_Exercise goal_.
Read the listing below and tally the lines that contain "unit"; the reply is that tally only.

_Task input_.
=== Begin Enclosure ===
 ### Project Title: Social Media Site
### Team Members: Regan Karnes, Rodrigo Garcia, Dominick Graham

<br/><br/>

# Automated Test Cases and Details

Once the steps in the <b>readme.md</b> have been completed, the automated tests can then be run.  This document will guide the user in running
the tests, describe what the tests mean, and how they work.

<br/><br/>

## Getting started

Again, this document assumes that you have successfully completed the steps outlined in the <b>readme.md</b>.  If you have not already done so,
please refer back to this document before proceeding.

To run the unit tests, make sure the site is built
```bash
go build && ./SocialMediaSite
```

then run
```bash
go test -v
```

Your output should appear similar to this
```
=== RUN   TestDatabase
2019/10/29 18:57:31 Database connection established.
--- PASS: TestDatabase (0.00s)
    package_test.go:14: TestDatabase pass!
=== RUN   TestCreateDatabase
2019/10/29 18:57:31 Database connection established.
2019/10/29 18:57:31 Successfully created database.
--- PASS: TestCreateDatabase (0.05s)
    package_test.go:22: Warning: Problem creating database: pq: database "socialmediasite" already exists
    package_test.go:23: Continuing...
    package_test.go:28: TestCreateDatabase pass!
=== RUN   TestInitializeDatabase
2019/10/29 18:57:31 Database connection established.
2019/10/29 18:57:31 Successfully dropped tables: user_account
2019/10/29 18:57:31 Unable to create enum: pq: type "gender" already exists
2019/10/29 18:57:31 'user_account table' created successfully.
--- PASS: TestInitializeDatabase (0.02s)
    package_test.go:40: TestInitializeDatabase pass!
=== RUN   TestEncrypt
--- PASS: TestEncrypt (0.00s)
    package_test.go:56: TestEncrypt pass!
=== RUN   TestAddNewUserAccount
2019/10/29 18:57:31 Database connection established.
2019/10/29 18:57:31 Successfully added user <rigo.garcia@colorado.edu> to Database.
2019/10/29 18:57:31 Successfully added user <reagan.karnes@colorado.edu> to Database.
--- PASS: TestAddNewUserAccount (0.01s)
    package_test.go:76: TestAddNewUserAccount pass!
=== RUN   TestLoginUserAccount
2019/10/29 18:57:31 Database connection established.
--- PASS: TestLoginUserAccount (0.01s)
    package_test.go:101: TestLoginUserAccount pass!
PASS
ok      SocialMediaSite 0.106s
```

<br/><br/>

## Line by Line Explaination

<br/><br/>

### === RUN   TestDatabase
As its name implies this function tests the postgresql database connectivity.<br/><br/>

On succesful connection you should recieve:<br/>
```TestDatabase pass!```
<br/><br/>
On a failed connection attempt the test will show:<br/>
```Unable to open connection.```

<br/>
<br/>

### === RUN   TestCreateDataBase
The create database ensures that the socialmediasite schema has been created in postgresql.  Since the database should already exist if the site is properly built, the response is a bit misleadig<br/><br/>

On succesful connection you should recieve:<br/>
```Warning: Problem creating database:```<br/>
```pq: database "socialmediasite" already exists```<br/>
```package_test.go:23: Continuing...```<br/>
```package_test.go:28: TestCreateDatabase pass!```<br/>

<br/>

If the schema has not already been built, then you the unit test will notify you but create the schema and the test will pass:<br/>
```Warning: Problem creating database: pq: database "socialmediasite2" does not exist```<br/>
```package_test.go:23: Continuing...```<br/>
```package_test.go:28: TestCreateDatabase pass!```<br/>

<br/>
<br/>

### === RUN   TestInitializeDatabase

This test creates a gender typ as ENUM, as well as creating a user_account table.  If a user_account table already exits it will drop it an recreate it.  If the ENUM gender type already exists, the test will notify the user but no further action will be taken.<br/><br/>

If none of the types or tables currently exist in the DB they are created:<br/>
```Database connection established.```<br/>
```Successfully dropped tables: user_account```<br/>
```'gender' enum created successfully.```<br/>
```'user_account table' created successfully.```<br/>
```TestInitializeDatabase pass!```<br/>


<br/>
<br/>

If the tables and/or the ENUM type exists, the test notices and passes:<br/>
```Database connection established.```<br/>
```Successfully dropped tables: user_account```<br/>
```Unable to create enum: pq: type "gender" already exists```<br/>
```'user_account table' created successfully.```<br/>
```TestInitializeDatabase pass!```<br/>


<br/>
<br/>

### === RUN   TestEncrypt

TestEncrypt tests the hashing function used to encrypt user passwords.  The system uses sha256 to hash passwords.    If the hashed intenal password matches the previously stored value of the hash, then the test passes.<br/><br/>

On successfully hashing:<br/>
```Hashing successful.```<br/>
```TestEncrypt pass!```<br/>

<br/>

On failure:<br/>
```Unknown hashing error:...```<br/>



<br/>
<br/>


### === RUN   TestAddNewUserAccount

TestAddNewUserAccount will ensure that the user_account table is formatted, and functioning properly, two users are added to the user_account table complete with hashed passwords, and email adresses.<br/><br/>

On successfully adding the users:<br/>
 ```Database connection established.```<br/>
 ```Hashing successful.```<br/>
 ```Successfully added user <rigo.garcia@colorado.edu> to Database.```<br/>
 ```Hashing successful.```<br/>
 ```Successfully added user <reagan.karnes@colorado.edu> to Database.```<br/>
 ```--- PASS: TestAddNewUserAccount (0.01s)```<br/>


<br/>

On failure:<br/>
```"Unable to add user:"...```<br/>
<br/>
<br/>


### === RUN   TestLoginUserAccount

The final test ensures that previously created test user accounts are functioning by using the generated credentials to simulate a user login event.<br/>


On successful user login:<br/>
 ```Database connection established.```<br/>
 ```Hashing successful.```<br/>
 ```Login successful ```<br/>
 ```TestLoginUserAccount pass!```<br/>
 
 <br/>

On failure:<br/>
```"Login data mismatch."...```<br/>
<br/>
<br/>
=== End Enclosure ===
_Finished task_.
2